Randomized, double-blind trial of hospitalized adults with COVID-19 pneumonia in Mexico (n = 106) *not yet peer reviewed.

15. Ivermectin as Adjunctive Therapy to Hospitalized Patients With COVID-19. Randomized, double-blind, placebo-controlled, multicenter, Phase 2 clinical trial of hospitalized adults with mild to severe SARS-CoV-2 infection in 5 facilities in Iran (n = 180) *not yet peer reviewed.

16. Retrospective Analysis of Ivermectin in Hospitalized Patients With COVID-19. Retrospective analysis of consecutive patients with laboratory-confirmed SARS-CoV-2 infection who were admitted to 4 Florida hospitals (n = 276)

17. Observational Study on the Effectiveness of Hydroxychloroquine, Azithromycin, and Ivermectin Among Hospitalized Patients With COVID-19. Retrospective cohort study of hospitalized adults with COVID-19 in Peru (n = 5,683)..published and later RETRACTED!

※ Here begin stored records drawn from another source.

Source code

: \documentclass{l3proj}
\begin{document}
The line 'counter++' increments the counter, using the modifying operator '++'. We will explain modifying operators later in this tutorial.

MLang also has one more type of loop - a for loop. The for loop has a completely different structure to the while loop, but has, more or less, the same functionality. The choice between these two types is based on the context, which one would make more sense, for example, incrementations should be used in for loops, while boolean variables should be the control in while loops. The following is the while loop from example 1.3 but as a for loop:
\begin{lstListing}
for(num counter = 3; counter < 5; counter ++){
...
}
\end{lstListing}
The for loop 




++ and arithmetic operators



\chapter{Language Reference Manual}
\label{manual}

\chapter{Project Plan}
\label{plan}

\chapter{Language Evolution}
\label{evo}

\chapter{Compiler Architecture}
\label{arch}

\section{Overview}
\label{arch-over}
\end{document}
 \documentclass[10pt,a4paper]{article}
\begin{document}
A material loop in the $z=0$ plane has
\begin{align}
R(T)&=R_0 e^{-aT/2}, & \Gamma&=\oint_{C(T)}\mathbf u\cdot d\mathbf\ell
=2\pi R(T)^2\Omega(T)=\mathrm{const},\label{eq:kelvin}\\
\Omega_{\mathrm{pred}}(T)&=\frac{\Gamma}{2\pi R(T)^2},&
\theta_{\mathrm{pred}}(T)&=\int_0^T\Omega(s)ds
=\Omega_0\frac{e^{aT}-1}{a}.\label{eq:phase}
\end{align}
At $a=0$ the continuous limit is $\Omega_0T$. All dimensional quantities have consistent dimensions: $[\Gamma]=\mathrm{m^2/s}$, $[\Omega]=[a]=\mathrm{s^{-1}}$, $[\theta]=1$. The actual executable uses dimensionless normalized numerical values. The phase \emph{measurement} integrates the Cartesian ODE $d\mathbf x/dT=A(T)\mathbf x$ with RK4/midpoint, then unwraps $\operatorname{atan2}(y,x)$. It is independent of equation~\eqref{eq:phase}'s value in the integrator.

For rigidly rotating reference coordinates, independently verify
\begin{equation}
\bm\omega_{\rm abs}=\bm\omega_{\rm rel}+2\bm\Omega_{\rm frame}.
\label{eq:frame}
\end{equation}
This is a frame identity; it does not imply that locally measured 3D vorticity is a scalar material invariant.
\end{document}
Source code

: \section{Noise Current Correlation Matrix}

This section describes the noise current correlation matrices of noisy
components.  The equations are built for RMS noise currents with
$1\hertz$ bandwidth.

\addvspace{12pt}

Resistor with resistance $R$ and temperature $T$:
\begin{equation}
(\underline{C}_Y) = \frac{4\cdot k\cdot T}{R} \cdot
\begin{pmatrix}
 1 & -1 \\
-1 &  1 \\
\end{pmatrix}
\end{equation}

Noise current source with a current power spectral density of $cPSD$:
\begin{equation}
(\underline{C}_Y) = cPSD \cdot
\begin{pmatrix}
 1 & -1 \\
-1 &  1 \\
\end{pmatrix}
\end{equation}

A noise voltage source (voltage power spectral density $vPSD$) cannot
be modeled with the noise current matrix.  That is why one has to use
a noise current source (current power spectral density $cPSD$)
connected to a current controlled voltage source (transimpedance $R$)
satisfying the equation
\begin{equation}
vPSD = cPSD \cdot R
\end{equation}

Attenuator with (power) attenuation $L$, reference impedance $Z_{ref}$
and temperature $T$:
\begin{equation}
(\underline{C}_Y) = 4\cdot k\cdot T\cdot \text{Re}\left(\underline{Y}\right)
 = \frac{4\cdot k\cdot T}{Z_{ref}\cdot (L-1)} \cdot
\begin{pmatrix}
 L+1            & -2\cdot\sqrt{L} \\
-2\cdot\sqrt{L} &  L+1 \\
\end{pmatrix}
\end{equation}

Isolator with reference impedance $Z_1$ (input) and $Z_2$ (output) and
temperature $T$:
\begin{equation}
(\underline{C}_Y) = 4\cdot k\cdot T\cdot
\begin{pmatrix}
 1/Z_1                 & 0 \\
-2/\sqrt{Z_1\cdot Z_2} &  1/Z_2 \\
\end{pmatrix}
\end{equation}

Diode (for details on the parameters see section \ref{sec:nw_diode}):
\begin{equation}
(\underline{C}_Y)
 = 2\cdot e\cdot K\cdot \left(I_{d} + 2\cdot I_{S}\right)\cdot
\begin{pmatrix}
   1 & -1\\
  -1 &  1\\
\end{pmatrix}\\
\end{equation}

18. Retrospective Study of Ivermectin Versus Standard of Care in Patients With COVID-19. Retrospective study of consecutive adult patients hospitalized in Bangladesh with laboratory-confirmed SARS-CoV-2 infection (n = 248). *prelim report not peer reviewed...will check update

19. The full assessment of these studies is available here:
covid19treatmentguidelines.nih.gov/tables/table-2…
This website was last updated on July 19, 2021.

20. So there is a lot that has happened over the last year pertaining the use of IVM. There was a lot of noise made over the SA authorities using or not using it and the controversy continues. The best way to resolve this is to have a large study n > 10000 (just wild guess)

21. The clear trend is that the sample size and study design issues are the principal source of reservation in terms of its use. My position is, if it works then use it, but let us do the necessary studies in our own scenario and publish.

22. Let those who want it lobby for the clinical trials to be done so that we can quickly make a decisive position on including it as part of the cocktail against COVID-19. We can debate till tomorrow but let the data be clear. Govt can coordinate these trials easily, do it.